Your instructions
Please return the lines of the data below, word for word, from the first line through the line containing "## Project Background".

Saved data entries

=== Begin Enclosure ===

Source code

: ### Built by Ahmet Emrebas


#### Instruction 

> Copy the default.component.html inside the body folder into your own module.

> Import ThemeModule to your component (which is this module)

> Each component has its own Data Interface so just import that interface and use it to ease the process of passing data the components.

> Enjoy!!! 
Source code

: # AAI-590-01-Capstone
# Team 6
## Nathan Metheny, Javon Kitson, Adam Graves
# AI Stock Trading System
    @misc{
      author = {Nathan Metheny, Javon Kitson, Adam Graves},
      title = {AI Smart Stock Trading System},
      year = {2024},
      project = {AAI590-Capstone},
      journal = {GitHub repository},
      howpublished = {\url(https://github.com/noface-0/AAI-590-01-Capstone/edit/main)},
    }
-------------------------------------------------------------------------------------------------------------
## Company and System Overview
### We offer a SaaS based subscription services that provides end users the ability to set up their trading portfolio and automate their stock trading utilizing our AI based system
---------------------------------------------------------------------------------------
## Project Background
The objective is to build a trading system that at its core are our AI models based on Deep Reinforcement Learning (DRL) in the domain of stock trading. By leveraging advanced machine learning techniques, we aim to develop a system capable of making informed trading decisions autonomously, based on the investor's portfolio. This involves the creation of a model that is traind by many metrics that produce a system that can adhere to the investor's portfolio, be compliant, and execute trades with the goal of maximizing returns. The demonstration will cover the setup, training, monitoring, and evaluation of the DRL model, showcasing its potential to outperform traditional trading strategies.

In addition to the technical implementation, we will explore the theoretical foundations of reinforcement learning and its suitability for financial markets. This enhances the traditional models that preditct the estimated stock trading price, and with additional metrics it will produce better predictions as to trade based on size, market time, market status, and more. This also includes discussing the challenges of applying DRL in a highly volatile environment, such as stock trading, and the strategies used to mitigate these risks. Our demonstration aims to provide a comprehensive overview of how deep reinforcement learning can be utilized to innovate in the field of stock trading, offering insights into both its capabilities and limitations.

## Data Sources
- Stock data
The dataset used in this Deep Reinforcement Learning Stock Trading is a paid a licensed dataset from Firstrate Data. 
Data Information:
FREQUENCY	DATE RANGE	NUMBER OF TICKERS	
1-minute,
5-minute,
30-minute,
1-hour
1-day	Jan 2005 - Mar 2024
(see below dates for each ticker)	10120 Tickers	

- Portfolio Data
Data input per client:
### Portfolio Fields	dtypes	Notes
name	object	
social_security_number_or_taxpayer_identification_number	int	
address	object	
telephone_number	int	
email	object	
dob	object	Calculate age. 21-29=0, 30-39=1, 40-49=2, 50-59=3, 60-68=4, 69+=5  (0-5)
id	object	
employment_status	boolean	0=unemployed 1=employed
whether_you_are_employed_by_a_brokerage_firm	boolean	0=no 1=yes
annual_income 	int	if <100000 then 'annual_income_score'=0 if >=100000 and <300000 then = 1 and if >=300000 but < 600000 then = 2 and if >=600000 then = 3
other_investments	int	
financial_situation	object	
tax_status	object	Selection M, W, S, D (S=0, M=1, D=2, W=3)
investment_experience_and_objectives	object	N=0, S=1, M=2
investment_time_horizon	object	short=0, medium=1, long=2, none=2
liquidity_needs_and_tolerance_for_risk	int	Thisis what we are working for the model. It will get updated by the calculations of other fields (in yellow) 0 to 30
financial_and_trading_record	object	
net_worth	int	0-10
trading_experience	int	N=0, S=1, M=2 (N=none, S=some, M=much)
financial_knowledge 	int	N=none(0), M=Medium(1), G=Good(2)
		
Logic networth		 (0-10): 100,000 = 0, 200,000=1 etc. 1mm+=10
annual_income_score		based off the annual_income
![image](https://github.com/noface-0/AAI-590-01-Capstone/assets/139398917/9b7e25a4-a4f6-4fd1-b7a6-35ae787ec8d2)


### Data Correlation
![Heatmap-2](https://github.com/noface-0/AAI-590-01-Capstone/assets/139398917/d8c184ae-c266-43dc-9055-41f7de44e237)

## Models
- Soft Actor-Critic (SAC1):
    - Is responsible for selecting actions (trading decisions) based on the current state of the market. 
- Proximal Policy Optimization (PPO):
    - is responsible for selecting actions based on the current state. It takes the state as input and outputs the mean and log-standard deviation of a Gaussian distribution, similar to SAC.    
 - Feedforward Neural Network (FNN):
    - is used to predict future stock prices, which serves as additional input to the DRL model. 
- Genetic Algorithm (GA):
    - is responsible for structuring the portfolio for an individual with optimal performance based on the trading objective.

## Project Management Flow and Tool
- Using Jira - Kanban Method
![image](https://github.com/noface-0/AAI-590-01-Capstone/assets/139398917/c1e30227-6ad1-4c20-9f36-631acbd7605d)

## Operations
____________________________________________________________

=== End Enclosure ===

Written solution
Source code

: ### Built by Ahmet Emrebas


#### Instruction 

> Copy the default.component.html inside the body folder into your own module.

> Import ThemeModule to your component (which is this module)

> Each component has its own Data Interface so just import that interface and use it to ease the process of passing data the components.

> Enjoy!!! 
Source code

: # AAI-590-01-Capstone
# Team 6
## Nathan Metheny, Javon Kitson, Adam Graves
# AI Stock Trading System
    @misc{
      author = {Nathan Metheny, Javon Kitson, Adam Graves},
      title = {AI Smart Stock Trading System},
      year = {2024},
      project = {AAI590-Capstone},
      journal = {GitHub repository},
      howpublished = {\url(https://github.com/noface-0/AAI-590-01-Capstone/edit/main)},
    }
-------------------------------------------------------------------------------------------------------------
## Company and System Overview
### We offer a SaaS based subscription services that provides end users the ability to set up their trading portfolio and automate their stock trading utilizing our AI based system
---------------------------------------------------------------------------------------
## Project Background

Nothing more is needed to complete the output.